## [AIM OF THE TASK]
Tally how many lines in the data hold the word "auth", and give the result with no other text.

---------- EXCERPTED RECORDS ----------

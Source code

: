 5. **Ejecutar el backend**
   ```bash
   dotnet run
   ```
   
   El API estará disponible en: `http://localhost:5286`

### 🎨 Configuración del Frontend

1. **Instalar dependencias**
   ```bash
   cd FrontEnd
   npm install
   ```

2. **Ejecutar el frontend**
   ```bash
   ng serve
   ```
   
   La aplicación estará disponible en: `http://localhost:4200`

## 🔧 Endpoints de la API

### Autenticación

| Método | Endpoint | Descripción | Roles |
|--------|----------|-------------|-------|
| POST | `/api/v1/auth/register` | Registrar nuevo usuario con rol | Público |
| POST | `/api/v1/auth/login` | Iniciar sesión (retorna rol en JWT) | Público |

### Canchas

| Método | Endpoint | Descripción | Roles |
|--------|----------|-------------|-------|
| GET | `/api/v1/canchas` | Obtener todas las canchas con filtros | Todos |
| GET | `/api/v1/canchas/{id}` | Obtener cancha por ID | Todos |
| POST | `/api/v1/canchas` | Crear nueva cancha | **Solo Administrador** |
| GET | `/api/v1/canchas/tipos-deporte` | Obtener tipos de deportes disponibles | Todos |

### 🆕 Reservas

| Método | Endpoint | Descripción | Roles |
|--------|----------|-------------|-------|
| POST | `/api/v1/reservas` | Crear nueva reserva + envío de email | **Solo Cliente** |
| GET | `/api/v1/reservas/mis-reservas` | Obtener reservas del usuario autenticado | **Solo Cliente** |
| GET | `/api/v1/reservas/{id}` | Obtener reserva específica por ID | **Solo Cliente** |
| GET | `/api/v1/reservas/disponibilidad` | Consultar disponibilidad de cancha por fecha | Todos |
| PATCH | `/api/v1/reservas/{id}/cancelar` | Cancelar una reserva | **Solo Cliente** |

----------

## [RESPONSE AREA]
2